By the early 1950s, however, one of the most profound influences on his budding career occurred when he came under the guidance of the redoubtable Bill Cowan, head of J H Carruthers, the Polmadie crane manufacturing concern.

The company was about to open a presence in the new town of East Kilbride and Kinnaird was destined to spend close on 10 years as its head of sales and marketing, travelling to many parts of the world where marine industrial activity flourished.

But the perceptive young executive sensed signs of change in the air, developments that would exert a traumatic force across Scotland's socio-economic landscape.

He was also a dedicated and loving family man with three children who wanted the best for his family and he knew that now was the time for his next move - a switch into management consultancy.

It came when he accepted a post in the late 1960s with McClintock, Moore & Murray, the Glasgow accounting marketing and management group.

Two years later, he became a director at the shipbroking firm of J & J Denholm, where he spearheaded a management consultancy division.

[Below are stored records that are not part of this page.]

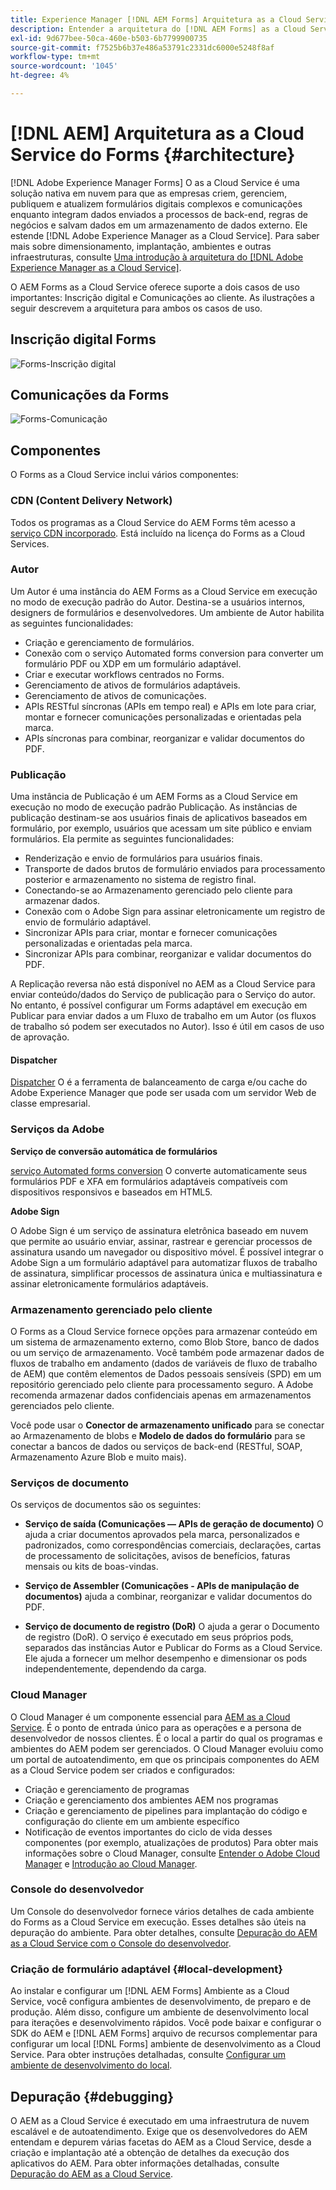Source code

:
 ```yaml
---
title: Experience Manager [!DNL AEM Forms] Arquitetura as a Cloud Service
description: Entender a arquitetura do [!DNL AEM Forms] as a Cloud Service para conhecer os aspectos de escalabilidade, resiliência e desempenho da plataforma.
exl-id: 9d677bee-50ca-460e-b503-6b7799900735
source-git-commit: f7525b6b37e486a53791c2331dc6000e5248f8af
workflow-type: tm+mt
source-wordcount: '1045'
ht-degree: 4%

---
```


# [!DNL AEM] Arquitetura as a Cloud Service do Forms {#architecture}

[!DNL Adobe Experience Manager Forms] O as a Cloud Service é uma solução nativa em nuvem para que as empresas criem, gerenciem, publiquem e atualizem formulários digitais complexos e comunicações enquanto integram dados enviados a processos de back-end, regras de negócios e salvam dados em um armazenamento de dados externo. Ele estende [!DNL Adobe Experience Manager as a Cloud Service]. Para saber mais sobre dimensionamento, implantação, ambientes e outras infraestruturas, consulte [Uma introdução à arquitetura do [!DNL Adobe Experience Manager as a Cloud Service]](https://experienceleague.adobe.com/docs/experience-manager-cloud-service/core-concepts/architecture.html).

O AEM Forms as a Cloud Service oferece suporte a dois casos de uso importantes: Inscrição digital e Comunicações ao cliente. As ilustrações a seguir descrevem a arquitetura para ambos os casos de uso.

## Inscrição digital Forms

![Forms-Inscrição digital](assets/forms-cloud-service-architecture-forms-digital-enrollment.svg)

## Comunicações da Forms

![Forms-Comunicação](assets/forms-cloud-service-architecture-forms-communications.svg)

## Componentes

O Forms as a Cloud Service inclui vários componentes:

### CDN (Content Delivery Network)

Todos os programas as a Cloud Service do AEM Forms têm acesso a [serviço CDN incorporado](https://experienceleague.adobe.com/docs/experience-manager-cloud-service/content/implementing/content-delivery/cdn.html). Está incluído na licença do Forms as a Cloud Services.

### Autor

Um Autor é uma instância do AEM Forms as a Cloud Service em execução no modo de execução padrão do Autor. Destina-se a usuários internos, designers de formulários e desenvolvedores. Um ambiente de Autor habilita as seguintes funcionalidades:

* Criação e gerenciamento de formulários.
* Conexão com o serviço Automated forms conversion para converter um formulário PDF ou XDP em um formulário adaptável.
* Criar e executar workflows centrados no Forms.
* Gerenciamento de ativos de formulários adaptáveis.
* Gerenciamento de ativos de comunicações.
* APIs RESTful síncronas (APIs em tempo real) e APIs em lote para criar, montar e fornecer comunicações personalizadas e orientadas pela marca.
* APIs síncronas para combinar, reorganizar e validar documentos do PDF.

### Publicação

Uma instância de Publicação é um AEM Forms as a Cloud Service em execução no modo de execução padrão Publicação. As instâncias de publicação destinam-se aos usuários finais de aplicativos baseados em formulário, por exemplo, usuários que acessam um site público e enviam formulários. Ela permite as seguintes funcionalidades:

* Renderização e envio de formulários para usuários finais.
* Transporte de dados brutos de formulário enviados para processamento posterior e armazenamento no sistema de registro final.
* Conectando-se ao Armazenamento gerenciado pelo cliente para armazenar dados.
* Conexão com o Adobe Sign para assinar eletronicamente um registro de envio de formulário adaptável.
* Sincronizar APIs para criar, montar e fornecer comunicações personalizadas e orientadas pela marca.
* Sincronizar APIs para combinar, reorganizar e validar documentos do PDF.

A Replicação reversa não está disponível no AEM as a Cloud Service para enviar conteúdo/dados do Serviço de publicação para o Serviço do autor. No entanto, é possível configurar um Forms adaptável em execução em Publicar para enviar dados a um Fluxo de trabalho em um Autor (os fluxos de trabalho só podem ser executados no Autor). Isso é útil em casos de uso de aprovação.

#### Dispatcher

[Dispatcher](https://experienceleague.adobe.com/docs/experience-manager-cloud-service/content/implementing/content-delivery/disp-overview.html) O é a ferramenta de balanceamento de carga e/ou cache do Adobe Experience Manager que pode ser usada com um servidor Web de classe empresarial.

### Serviços da Adobe

**Serviço de conversão automática de formulários**

[serviço Automated forms conversion](https://experienceleague.adobe.com/docs/aem-forms-automated-conversion-service/using/introduction.html?lang=pt-BR) O converte automaticamente seus formulários PDF e XFA em formulários adaptáveis compatíveis com dispositivos responsivos e baseados em HTML5.

**Adobe Sign**

O Adobe Sign é um serviço de assinatura eletrônica baseado em nuvem que permite ao usuário enviar, assinar, rastrear e gerenciar processos de assinatura usando um navegador ou dispositivo móvel. É possível integrar o Adobe Sign a um formulário adaptável para automatizar fluxos de trabalho de assinatura, simplificar processos de assinatura única e multiassinatura e assinar eletronicamente formulários adaptáveis.

<!-- **PDF Service API**
Adobe’s PDF Services API lets create, combine, export, and extract data from PDFs through powerful and flexible cloud-based APIs. -->

### Armazenamento gerenciado pelo cliente

O Forms as a Cloud Service fornece opções para armazenar conteúdo em um sistema de armazenamento externo, como Blob Store, banco de dados ou um serviço de armazenamento. Você também pode armazenar dados de fluxos de trabalho em andamento (dados de variáveis de fluxo de trabalho de AEM) que contêm elementos de Dados pessoais sensíveis (SPD) em um repositório gerenciado pelo cliente para processamento seguro. A Adobe recomenda armazenar dados confidenciais apenas em armazenamentos gerenciados pelo cliente.

Você pode usar o **Conector de armazenamento unificado** para se conectar ao Armazenamento de blobs e **Modelo de dados do formulário** para se conectar a bancos de dados ou serviços de back-end (RESTful, SOAP, Armazenamento Azure Blob e muito mais).

### Serviços de documento

Os serviços de documentos são os seguintes:

* **Serviço de saída (Comunicações — APIs de geração de documento)** O ajuda a criar documentos aprovados pela marca, personalizados e padronizados, como correspondências comerciais, declarações, cartas de processamento de solicitações, avisos de benefícios, faturas mensais ou kits de boas-vindas.

* **Serviço de Assembler (Comunicações - APIs de manipulação de documentos)** ajuda a combinar, reorganizar e validar documentos do PDF.

* **Serviço de documento de registro (DoR)** O ajuda a gerar o Documento de registro (DoR). O serviço é executado em seus próprios pods, separados das instâncias Autor e Publicar do Forms as a Cloud Service. Ele ajuda a fornecer um melhor desempenho e dimensionar os pods independentemente, dependendo da carga.

### Cloud Manager

O Cloud Manager é um componente essencial para [AEM as a Cloud Service](https://experienceleague.adobe.com/docs/experience-manager-cloud-service/overview/introduction.html). É o ponto de entrada único para as operações e a persona de desenvolvedor de nossos clientes. É o local a partir do qual os programas e ambientes do AEM podem ser gerenciados. O Cloud Manager evoluiu como um portal de autoatendimento, em que os principais componentes do AEM as a Cloud Service podem ser criados e configurados:

* Criação e gerenciamento de programas
* Criação e gerenciamento dos ambientes AEM nos programas
* Criação e gerenciamento de pipelines para implantação do código e configuração do cliente em um ambiente específico
* Notificação de eventos importantes do ciclo de vida desses componentes (por exemplo, atualizações de produtos) Para obter mais informações sobre o Cloud Manager, consulte [Entender o Adobe Cloud Manager](https://experienceleague.adobe.com/docs/experience-manager-learn/foundation/cloud-manager/understand-cloud-manager-for-aem.html) e [Introdução ao Cloud Manager](https://experienceleague.adobe.com/docs/experience-manager-cloud-manager/using/introduction-to-cloud-manager.html?lang=pt-BR).

### Console do desenvolvedor

Um Console do desenvolvedor fornece vários detalhes de cada ambiente do Forms as a Cloud Service em execução. Esses detalhes são úteis na depuração do ambiente. Para obter detalhes, consulte [Depuração do AEM as a Cloud Service com o Console do desenvolvedor](https://experienceleague.adobe.com/docs/experience-manager-learn/cloud-service/debugging/debugging-aem-as-a-cloud-service/developer-console.html?lang=pt-BR).

<!--

+++CDN (Content Delivery Network):

Every AEM Forms as a Cloud Service program has access to Fastly CDN service. It is included in the licence of Forms as a Cloud Services.

+++

+++Adaptive Forms
Adaptive Forms enable customers to author web-friendly reflowable web forms and fragments that are used by the customers for their data capture needs. This feature enables customers to manage their complex data capture needs easily, by leveraging multiple integrations with Adobe Sign, Document Services, Form Data Model, Automated Forms Conversion service, and more.

+++

+++Automated Forms Conversion Service (AFCS)
Automated Forms Conversion service helps accelerate digitization and modernization of data capture experience through automated conversion of PDF forms to adaptive forms. The service, powered by Adobe Sensei, automatically converts your PDF forms to device-friendly, responsive, and HTML5-based adaptive forms. While leveraging the existing investments in PDF Forms and XFA, the service also applies appropriate validations, styling, and layout to adaptive form fields during conversion.

+++

+++Form Data Model
The Form Data Model (FDM) feature is the standard way of creating data integrations with external/internal data sources and using them across the different Forms as a Cloud Service features. FDM provides a rich editor for customers to integrate, define, and manage relationships between the different entities and data sources and perform operations on them. Form data is stored in a data store hosted on the customer premises. Organizations can also use blob store hosted by the cloud provider and Adobe Experince Platform to store data.

+++

+++Forms Workflows
Forms-centric workflows is an extension to the default AEM Workflow and provides our customers with additional workflow capabilities like Form Data review, task assignment, and document services invocation.

+++

+++Communications
Forms as a Cloud Service offering consists of multiple services tailored specifically for document processing.

+++

+++Document of Record
A Document of Record is a PDF version of a form. It provides an ability to keep a record of the information  that you provide and submit in an Adaptive Form in PDF fromat. The service provides a default DoR template and tools to develop a custom template.

+++

## Terminologies

<!-- ## Cloud Manager{#cloud-manager}

Cloud Manager is an essential component to [AEM as a Cloud Service](https://experienceleague.adobe.com/docs/experience-manager-cloud-service/overview/introduction.html?lang=en). Each new tenant of the [!DNL AEM Forms] as a Cloud Service is first provisioned for Cloud Manager access. Cloud Manager is the single-entry point for the operations and developer persona of our customers. It is the place from where the AEM programs and environments can be managed. Cloud Manager has evolved as a self-service portal where the main components of the AEM as a Cloud Service can be created and configured:

* Creating and managing programs
* Creating and managing the AEM environments within the programs
* Creating and managing the pipelines for deploying the customer code and configuration to a particular environment
* Getting notified of important lifecycle events for these components (for example, product updates)
For more information about Cloud Manager, see [Understand Adobe Cloud Manager](https://experienceleague.adobe.com/docs/experience-manager-learn/foundation/cloud-manager/understand-cloud-manager-for-aem.html) and [Introduction to Cloud Manager](https://experienceleague.adobe.com/docs/experience-manager-cloud-manager/using/introduction-to-cloud-manager.html).

## Users and Authentication {#users-and-authentication}

AEM as a Cloud Service includes Admin Console support for AEM instances and Adobe Identity Management System (IMS) based authentication. The Admin Console allows administrators to centrally manage all Experience Cloud users. Users and Groups can be assigned to product profiles associated with AEM as a Cloud Service instances, allowing them to log in to that instance. For more information about users, authentication, and, and accessing an instance of AEM as a Cloud Service, see [IMS Support for [!DNL Adobe Experience Manager] as a Cloud Service](https://experienceleague.adobe.com/docs/experience-manager-cloud-service/security/ims-support.html?lang=en#introduction).

Various personas are involved in a typical [!DNL AEM Forms] project. After you log in to your [!DNL AEM Forms] as a Cloud Service instance, you can [add users in admin console](https://experienceleague.adobe.com/docs/experience-manager-cloud-service/security/ims-support.html) for personas applicable to your organization or project and [assign users to built-in groups](forms-groups-privileges-tasks.md) to provide them required privileges.

To learn various in-built [!DNL AEM Forms] specific user groups and privileges available on [!DNL AEM Forms] as a Cloud Services instance, see [Configure, user, roles and groups](forms-groups-privileges-tasks.md). 

## Developer Experience {#developer-experience}

The new architecture supporting AEM as a Cloud Service brings some key changes to the overall developer experience. One of the major goals for the changes to developer experience is to allow migration to AEM as a Cloud Service as quickly as possible, with little modifications to existing custom code.

## Cloud development {#cloud-development}

Here are the guidelines to run your existing code smoothly on AEM as a Cloud Service environment:

* Store your code and configurations to the Git repository of the associated Cloud Manager program. It makes managing and integrating code with CI/CD a breeze.  
* Make application code and configuration compatible with the baseline [!DNL AEM Forms] images. Using the latest APIs helps to build faster and secure applications.
* Use the Cloud Manager pipeline associated with the Cloud Manager environment to build and deploy applications. It helps you bring the latest features and bug fixed for [!DNL AEM Forms] as a Cloud Service to your environment.
* Try that your custom applications pass all the code quality, security, and performance gates enforced in the pipeline. It helps build secure and better performing applications which leads to better customer experience. You can always use Cloud Manager UI to skip some checks.
This process is commonly referred to as cloud-first development. [!DNL AEM Forms] as a Cloud Service also provides an SDK to support rapid development before the pending code and configuration changes are attempted in the cloud.
Some interfaces that were previously part of the AEM QuickStart are no longer available to the users of the AEM as a Cloud Service environment. For instance, the Web Console where OSGI bundles and their associated configuration are managed. The CRXDE Lite content repository browser becomes only accessible on non-production environment types. A subset of the Web Console functionalities that developers require, especially when it comes to diagnostics and status purposes, is made available via a new developer console.
Also, one of the most common requirements for developers is quick access to the log files of the various environments. With [!DNL AEM Cloud Service], the log files of the different nodes in the Author, Publish are made available via the Cloud Manager, either in the form of files that can be downloaded or via APIs for tailing the logs. Due to the clear separation of code and content, developers can use a particular process for updating content as part of a deployment. The typical use cases for mutable content are:
* Standard “default” content that is part of the customer project (for example, folders, templates, workflows...)
* Search index definitions
* ACLs and permissions
* Service users and user groups
Set up your development environment, [Configure your CI/CD Pipeline](https://experienceleague.adobe.com/docs/experience-manager-cloud-manager/using/how-to-use/configuring-pipeline.html), and learn to [deploy your code](https://experienceleague.adobe.com/docs/experience-manager-cloud-manager/using/how-to-use/deploying-code.html) on the environment. -->

### Criação de formulário adaptável {#local-development}

Ao instalar e configurar um [!DNL AEM Forms] Ambiente as a Cloud Service, você configura ambientes de desenvolvimento, de preparo e de produção. Além disso, configure um ambiente de desenvolvimento local para iterações e desenvolvimento rápidos. Você pode baixar e configurar o SDK do AEM e [!DNL AEM Forms] arquivo de recursos complementar para configurar um local [!DNL Forms] ambiente de desenvolvimento as a Cloud Service.  Para obter instruções detalhadas, consulte [Configurar um ambiente de desenvolvimento do local](setup-local-development-environment.md).

## Depuração {#debugging}

O AEM as a Cloud Service é executado em uma infraestrutura de nuvem escalável e de autoatendimento. Exige que os desenvolvedores do AEM entendam e depurem várias facetas do AEM as a Cloud Service, desde a criação e implantação até a obtenção de detalhes da execução dos aplicativos do AEM. Para obter informações detalhadas, consulte [Depuração do AEM as a Cloud Service](https://experienceleague.adobe.com/docs/experience-manager-learn/cloud-service/debugging/debugging-aem-as-a-cloud-service/overview.html).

He finally set up his own consultancy - R W Kinnaird & Company Ltd - in 1972.

A long-standing resident of Carmunnock, his family's home just outside Glasgow and a place he loved dearly, Kinnaird never chose to go where the path might lead - he preferred to go where there was no path and blaze a trail. He devoted much time and energy to encouraging the efforts of aspiring entrepreneurs in various parts of the country and derived a lot of quiet satisfaction from their successes.

He was involved in a number of intriguing projects - one such project being very much ahead of its time, Frere Jacques, a French table wine packaged in a "two-glass-sized" clear plastic drinks container. This innovative idea was an attempt to attract supermarkets to the advantages of stocking French table wine and paved the way for the now lucrative market in wine boxes.

But it was his prolific output of weighty and detailed surveys covering all aspects of Scotland's industrial- corporate canvas that grabbed the attention of worldwide subscribers - such information being particularly well received as far away as the US, the Netherlands and Brazil.

On the domestic front, the surveys became prescribed reading at managerial levels in all kinds of companies, local authority job creation units, enterprise organisations and university departments.

This seemingly inexhaustible and always enthusiastic man, who served as a visiting lecturer in marketing at both Glasgow and Strathclyde universities, rebuffed several tempting offers to bring his consultancy beneath the banners of larger companies. The mid 1970s saw him make occasional television appearances, which on one occasion produced an invitation to deliver a series of talks in South Africa.

In the 1980s, Kinnaird diversified very successfully into advertising and public relations - R W Kinnaird & Company was to become one of Scotland's leading agencies, promoting companies such as John Brown, Weir Group and Motorola. He continued in his role of managing director of his company, working with his daughter, until he had to retire due to failing health in 2004.

While leisure time never ranked high on his priorities, he enjoyed walks over the Cathkin Braes, time with his children and grandchildren, reading and an appetite for jazz music. Sadly, however, heart problems in his final years were exacerbated by the onset of dementia.

Kinnaird is survived by his former wife, Jeanette, daughter Marion, sons Robert and Stephen, and three grandchildren.